Comedy Central conducted a viral marketing campaign to advertise the show by inserting footage in episodes of The Daily Show and @midnight to make it appear the network had been hacked; footage shown included a web address with a Russian country code, which redirected to The President Shows Twitter account.

===Renewal===
On May 23, 2017, Comedy Central extended the first season by ordering an additional seven episodes. On January 15, 2018, Comedy Central president Kent Alterman discussed the show at the annual Television Critics Association's winter press tour. In regards to the show's future he said, "We're working that out" and that "we'll have something soon." On March 14, 2018, it was announced that the series would officially return for two one-hour specials. The first special was announced as being titled Make America Great-A-Thon: A President Show Special and that it would air on April 3, 2018. On September 27, 2018, it was announced that the second special had been titled A President Show Documentary: The Fall Of Donald Trump and that it would air on October 22, 2018.

==Reception==
===Critical response===
The President Show has been met with a mixed response from critics since its premiere. On the review aggregation website Rotten Tomatoes, the series holds a 67% approval rating with an average rating of 6.67 out of 10 based on 12 reviews. Metacritic, which uses a weighted average, assigned the series a score of 58 out of 100 based on 5 reviews, indicating "mixed or average reviews".
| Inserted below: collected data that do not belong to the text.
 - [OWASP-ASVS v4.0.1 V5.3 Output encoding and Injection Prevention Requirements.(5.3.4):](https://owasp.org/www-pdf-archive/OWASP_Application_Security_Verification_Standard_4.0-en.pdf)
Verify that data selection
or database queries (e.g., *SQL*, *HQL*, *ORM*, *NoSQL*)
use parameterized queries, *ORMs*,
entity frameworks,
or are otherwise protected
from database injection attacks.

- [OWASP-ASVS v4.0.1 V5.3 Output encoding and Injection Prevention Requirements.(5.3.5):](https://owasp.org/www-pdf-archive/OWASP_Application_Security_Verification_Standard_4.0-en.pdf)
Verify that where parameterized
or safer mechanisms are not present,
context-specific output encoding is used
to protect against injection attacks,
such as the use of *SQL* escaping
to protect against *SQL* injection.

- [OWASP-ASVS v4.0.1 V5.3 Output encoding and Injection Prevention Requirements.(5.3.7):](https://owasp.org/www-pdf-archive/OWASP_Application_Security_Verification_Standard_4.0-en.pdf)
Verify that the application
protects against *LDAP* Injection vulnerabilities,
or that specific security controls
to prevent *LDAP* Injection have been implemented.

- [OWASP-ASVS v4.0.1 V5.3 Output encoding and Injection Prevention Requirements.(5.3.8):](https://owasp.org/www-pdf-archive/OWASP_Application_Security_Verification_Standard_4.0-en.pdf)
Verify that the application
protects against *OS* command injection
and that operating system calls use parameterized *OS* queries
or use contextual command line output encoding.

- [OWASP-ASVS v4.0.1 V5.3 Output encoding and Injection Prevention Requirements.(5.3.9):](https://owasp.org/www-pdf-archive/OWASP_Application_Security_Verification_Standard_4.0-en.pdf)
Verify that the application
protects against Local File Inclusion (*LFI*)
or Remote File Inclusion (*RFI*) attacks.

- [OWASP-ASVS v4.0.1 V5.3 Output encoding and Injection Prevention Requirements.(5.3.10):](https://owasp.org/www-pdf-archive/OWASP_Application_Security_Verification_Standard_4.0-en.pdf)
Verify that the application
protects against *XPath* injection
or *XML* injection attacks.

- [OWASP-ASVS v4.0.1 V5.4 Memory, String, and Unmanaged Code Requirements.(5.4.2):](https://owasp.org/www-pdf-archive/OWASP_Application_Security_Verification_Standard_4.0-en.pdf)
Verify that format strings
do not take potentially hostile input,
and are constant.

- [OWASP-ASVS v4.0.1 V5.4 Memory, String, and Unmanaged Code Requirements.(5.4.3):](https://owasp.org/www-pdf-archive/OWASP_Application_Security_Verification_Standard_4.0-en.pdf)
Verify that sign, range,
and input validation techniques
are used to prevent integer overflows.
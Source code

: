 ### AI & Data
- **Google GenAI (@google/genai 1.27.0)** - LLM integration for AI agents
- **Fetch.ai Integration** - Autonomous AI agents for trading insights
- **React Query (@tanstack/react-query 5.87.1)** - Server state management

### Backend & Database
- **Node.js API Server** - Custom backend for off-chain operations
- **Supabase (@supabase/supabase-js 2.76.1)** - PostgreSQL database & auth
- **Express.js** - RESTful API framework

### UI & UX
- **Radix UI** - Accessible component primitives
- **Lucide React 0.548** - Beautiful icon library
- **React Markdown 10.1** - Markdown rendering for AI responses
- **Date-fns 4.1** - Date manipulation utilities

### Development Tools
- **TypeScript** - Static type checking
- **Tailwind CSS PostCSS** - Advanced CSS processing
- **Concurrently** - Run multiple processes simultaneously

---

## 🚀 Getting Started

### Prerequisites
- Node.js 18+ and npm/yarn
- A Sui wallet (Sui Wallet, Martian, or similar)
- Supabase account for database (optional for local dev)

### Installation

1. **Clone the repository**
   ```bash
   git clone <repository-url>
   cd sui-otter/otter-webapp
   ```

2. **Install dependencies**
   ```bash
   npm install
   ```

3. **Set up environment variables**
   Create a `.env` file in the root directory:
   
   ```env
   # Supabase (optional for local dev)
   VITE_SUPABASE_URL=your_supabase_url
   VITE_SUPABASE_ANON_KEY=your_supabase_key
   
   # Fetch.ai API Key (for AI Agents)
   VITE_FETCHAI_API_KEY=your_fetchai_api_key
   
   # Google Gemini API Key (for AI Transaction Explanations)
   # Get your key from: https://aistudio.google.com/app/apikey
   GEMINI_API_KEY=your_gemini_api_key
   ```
Writing in The Daily Beast, Matt Wilstein called Atamanuik's work "the most scathing and hilarious impression of the 45th president in a very crowded field... On Comedy Central’s The President Show and a series of increasingly apocalyptic specials, Atamanuik did far more than just jokingly mimic Trump. Rather, he tried to take viewers inside the demented mind of the most dangerous president in modern American history."

===Ratings===
The series premiere had one million viewers over the course of three days and the show averages about 870,000 viewers.